## Stored data entries
________________________

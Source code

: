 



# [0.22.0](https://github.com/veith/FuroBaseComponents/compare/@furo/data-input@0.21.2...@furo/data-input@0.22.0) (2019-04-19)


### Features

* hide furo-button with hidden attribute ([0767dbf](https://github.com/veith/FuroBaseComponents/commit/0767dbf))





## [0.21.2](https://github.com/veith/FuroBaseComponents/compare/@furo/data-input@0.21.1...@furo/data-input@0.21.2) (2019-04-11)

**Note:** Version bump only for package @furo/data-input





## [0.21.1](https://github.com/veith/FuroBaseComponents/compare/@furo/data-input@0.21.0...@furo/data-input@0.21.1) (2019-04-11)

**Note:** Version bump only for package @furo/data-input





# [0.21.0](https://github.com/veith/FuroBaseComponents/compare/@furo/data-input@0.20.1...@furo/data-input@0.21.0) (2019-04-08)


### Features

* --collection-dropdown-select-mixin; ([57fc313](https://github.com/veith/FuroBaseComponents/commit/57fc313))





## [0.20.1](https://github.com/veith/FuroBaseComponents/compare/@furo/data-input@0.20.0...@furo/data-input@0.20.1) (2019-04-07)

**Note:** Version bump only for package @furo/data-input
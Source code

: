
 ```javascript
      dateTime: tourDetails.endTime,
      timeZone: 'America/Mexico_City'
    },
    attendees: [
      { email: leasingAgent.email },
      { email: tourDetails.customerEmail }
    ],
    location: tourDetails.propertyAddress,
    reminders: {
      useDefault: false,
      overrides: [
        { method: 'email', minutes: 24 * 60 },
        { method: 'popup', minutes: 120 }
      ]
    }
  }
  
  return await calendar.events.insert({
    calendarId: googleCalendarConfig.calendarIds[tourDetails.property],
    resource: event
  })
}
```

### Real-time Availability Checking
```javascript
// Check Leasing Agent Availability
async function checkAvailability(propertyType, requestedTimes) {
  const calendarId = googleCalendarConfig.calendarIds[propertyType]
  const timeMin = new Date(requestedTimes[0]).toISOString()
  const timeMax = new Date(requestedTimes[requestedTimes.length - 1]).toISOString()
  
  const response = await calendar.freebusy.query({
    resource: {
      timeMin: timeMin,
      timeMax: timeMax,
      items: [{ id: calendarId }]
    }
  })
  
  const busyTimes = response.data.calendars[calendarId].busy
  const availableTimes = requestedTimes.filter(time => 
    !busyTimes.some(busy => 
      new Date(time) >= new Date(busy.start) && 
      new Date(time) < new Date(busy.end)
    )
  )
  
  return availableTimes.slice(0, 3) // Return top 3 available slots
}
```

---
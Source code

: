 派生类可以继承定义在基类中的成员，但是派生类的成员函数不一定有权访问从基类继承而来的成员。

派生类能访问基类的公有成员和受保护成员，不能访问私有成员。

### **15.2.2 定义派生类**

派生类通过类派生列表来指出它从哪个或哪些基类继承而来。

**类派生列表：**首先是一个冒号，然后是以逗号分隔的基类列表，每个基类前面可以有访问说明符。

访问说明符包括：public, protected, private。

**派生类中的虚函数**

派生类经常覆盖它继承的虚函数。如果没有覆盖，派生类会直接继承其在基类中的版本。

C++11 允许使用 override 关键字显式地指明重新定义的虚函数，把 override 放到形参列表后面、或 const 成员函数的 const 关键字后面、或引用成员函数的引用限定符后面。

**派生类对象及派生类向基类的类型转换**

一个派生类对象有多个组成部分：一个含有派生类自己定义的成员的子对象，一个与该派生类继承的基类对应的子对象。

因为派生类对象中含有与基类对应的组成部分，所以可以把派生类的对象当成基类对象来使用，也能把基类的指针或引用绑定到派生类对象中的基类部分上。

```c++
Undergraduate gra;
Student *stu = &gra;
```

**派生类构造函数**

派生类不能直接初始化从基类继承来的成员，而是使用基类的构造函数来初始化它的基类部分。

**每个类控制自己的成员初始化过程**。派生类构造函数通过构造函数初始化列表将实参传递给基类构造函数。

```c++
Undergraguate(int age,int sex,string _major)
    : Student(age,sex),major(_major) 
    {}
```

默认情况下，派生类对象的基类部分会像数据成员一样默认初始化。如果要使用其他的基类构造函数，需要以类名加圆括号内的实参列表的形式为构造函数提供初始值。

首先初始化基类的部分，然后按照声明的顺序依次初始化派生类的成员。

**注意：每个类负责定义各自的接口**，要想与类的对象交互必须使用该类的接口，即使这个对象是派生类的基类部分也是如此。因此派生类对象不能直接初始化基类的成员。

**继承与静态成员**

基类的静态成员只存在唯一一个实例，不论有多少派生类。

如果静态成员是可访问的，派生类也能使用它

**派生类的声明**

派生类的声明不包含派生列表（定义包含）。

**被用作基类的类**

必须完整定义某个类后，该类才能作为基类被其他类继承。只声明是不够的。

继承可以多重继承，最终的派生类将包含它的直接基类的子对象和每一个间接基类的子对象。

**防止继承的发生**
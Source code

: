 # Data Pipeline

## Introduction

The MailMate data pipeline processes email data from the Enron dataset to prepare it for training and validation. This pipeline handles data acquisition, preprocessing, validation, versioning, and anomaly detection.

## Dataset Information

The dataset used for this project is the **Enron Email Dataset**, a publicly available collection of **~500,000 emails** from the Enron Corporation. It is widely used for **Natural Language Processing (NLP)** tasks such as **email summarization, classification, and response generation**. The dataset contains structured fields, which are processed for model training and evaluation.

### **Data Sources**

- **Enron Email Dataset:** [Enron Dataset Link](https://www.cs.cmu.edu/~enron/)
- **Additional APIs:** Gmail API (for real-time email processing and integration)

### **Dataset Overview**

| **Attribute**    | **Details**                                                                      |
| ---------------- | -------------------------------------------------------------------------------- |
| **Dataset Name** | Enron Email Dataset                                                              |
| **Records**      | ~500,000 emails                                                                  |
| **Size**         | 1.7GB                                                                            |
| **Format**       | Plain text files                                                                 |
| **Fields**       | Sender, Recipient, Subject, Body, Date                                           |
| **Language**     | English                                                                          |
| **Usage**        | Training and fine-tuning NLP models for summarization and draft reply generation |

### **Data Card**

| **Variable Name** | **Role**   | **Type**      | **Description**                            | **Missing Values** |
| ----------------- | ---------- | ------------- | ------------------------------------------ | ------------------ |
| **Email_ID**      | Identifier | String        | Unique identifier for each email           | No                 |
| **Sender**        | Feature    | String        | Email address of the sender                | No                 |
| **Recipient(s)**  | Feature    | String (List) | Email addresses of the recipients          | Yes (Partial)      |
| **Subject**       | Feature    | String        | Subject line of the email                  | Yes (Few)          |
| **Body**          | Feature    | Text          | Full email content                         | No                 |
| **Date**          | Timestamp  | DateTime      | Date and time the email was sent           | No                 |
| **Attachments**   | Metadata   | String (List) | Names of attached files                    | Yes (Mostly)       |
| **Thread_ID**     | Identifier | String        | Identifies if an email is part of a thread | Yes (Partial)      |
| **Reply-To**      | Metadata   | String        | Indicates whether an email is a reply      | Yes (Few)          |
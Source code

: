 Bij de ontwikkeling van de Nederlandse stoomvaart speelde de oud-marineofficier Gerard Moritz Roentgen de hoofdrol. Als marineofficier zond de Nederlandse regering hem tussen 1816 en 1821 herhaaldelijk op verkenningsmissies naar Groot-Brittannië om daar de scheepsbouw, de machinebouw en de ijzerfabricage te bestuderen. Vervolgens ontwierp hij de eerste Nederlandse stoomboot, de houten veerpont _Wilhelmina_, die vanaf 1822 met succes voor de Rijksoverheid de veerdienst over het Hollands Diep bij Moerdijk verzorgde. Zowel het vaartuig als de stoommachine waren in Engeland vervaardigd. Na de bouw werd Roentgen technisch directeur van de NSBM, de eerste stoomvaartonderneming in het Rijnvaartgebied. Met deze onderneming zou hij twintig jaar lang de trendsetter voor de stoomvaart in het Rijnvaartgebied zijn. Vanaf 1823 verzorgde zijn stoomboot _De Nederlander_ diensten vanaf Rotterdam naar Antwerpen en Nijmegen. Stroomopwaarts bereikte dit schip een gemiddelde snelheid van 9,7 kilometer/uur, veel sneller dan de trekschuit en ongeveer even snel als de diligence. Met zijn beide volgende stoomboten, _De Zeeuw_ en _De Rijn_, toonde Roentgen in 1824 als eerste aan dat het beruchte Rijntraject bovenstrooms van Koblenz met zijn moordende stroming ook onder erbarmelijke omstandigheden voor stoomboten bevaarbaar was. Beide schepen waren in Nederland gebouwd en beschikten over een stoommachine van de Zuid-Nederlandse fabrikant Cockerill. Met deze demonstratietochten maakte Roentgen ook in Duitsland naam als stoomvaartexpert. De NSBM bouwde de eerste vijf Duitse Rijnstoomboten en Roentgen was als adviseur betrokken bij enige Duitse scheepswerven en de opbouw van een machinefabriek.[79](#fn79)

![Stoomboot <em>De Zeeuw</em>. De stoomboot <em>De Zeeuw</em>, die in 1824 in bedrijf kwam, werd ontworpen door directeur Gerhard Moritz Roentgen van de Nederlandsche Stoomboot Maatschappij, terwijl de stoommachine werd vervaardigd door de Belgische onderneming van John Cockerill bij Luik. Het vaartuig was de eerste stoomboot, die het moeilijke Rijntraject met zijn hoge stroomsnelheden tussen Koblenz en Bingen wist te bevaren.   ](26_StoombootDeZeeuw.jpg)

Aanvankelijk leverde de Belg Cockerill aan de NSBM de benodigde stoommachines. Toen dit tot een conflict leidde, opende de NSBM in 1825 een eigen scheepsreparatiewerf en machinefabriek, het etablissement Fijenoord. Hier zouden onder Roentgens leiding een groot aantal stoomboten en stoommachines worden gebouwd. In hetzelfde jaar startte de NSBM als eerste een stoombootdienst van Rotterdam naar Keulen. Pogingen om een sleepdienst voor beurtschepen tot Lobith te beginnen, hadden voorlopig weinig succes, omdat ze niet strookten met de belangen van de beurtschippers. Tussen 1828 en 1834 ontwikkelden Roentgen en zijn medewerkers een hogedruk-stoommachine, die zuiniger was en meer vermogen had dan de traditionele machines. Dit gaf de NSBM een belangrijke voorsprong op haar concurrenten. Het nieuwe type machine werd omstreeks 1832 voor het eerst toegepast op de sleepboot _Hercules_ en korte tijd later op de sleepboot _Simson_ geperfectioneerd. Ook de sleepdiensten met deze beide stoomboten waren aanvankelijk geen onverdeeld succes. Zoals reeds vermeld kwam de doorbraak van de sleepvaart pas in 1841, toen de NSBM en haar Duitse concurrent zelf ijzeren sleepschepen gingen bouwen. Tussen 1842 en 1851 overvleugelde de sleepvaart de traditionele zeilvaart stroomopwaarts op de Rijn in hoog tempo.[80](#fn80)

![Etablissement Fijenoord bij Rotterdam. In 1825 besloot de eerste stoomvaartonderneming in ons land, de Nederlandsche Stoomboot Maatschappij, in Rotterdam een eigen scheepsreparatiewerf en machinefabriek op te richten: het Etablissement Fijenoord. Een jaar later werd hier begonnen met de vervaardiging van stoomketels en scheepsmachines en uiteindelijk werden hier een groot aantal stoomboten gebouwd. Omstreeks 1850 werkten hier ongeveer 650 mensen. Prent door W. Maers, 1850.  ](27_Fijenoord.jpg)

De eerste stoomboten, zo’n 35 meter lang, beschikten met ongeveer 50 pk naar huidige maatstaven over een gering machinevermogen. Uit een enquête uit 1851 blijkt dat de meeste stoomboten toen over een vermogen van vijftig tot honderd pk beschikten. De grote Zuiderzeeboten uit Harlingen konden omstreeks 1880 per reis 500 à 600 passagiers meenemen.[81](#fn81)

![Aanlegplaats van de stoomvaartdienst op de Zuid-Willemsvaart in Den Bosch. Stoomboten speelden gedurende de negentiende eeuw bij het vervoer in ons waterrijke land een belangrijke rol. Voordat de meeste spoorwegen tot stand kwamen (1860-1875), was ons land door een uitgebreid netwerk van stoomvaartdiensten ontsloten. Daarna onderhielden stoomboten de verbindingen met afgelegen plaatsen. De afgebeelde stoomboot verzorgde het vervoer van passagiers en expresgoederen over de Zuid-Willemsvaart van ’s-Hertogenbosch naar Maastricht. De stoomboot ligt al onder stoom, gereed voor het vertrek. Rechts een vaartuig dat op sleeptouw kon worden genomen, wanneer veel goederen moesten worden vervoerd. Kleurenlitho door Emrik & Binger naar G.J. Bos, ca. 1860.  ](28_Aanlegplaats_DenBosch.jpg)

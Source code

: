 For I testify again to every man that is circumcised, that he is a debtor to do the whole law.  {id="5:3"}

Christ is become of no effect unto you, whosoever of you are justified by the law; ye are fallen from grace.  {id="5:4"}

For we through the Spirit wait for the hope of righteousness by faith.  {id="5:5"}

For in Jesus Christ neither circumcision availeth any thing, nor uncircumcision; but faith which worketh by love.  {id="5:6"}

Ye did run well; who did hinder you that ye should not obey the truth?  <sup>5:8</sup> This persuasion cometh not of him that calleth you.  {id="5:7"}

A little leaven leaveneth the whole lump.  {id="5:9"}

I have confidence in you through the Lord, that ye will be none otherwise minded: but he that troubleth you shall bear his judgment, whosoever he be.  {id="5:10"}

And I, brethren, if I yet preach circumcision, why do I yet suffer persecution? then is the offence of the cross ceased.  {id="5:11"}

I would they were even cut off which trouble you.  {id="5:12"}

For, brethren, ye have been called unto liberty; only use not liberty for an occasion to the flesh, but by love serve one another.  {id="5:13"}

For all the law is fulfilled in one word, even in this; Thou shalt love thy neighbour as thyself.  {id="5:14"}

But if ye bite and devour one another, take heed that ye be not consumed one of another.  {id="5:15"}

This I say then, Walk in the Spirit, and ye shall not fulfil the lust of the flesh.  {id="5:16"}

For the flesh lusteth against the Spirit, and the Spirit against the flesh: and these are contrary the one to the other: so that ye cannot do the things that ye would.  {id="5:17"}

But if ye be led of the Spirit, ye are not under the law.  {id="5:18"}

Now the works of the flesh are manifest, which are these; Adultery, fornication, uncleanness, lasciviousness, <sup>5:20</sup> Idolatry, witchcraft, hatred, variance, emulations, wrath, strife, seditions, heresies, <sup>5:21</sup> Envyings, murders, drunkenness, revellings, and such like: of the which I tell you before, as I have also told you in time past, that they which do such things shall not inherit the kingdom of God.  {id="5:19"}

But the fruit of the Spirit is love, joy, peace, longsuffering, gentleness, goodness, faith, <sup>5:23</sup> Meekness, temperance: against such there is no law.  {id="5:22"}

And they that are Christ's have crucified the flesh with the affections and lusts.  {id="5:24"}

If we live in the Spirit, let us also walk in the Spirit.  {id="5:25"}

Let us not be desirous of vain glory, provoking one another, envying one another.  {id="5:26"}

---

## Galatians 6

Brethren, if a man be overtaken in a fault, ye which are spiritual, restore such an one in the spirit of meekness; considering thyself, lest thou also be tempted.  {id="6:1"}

________________________

Write down, word for word, the lines above from the one containing "### **Data Sources**" through the one containing "### **Data Card**", both ends included.

### **Data Sources**

- **Enron Email Dataset:** [Enron Dataset Link](https://www.cs.cmu.edu/~enron/)
- **Additional APIs:** Gmail API (for real-time email processing and integration)

### **Dataset Overview**

| **Attribute**    | **Details**                                                                      |
| ---------------- | -------------------------------------------------------------------------------- |
| **Dataset Name** | Enron Email Dataset                                                              |
| **Records**      | ~500,000 emails                                                                  |
| **Size**         | 1.7GB                                                                            |
| **Format**       | Plain text files                                                                 |
| **Fields**       | Sender, Recipient, Subject, Body, Date                                           |
| **Language**     | English                                                                          |
| **Usage**        | Training and fine-tuning NLP models for summarization and draft reply generation |

### **Data Card**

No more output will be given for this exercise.